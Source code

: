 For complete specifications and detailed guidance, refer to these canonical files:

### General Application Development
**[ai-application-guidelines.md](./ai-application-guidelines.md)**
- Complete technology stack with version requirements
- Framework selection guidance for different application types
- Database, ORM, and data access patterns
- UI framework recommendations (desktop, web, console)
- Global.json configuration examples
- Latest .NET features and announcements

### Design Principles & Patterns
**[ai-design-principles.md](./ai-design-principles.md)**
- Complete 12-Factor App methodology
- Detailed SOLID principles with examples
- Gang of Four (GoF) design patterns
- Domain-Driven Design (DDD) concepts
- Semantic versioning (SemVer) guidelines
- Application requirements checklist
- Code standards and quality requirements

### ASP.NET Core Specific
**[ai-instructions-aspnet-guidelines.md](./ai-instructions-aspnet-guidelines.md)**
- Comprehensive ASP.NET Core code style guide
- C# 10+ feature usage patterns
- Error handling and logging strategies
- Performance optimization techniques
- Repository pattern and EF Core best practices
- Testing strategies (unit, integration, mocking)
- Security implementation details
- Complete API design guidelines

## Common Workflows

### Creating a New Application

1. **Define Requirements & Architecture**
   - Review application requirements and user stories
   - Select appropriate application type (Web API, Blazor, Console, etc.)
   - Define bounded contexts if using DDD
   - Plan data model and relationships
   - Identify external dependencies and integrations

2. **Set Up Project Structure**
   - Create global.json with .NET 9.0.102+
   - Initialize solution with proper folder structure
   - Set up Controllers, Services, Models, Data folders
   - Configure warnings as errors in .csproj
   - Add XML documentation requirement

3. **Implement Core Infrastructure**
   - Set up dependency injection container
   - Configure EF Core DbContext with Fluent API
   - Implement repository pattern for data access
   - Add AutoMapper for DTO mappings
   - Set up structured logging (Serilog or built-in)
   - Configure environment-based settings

========================================================================

▶ _ABOUT THIS TASK_
Only the lines that contain the string "Configure" should be copied from the entries above.

▶ _SOLUTION FOR THIS EXERCISE_
   - Configure warnings as errors in .csproj
   - Configure EF Core DbContext with Fluent API
   - Configure environment-based settings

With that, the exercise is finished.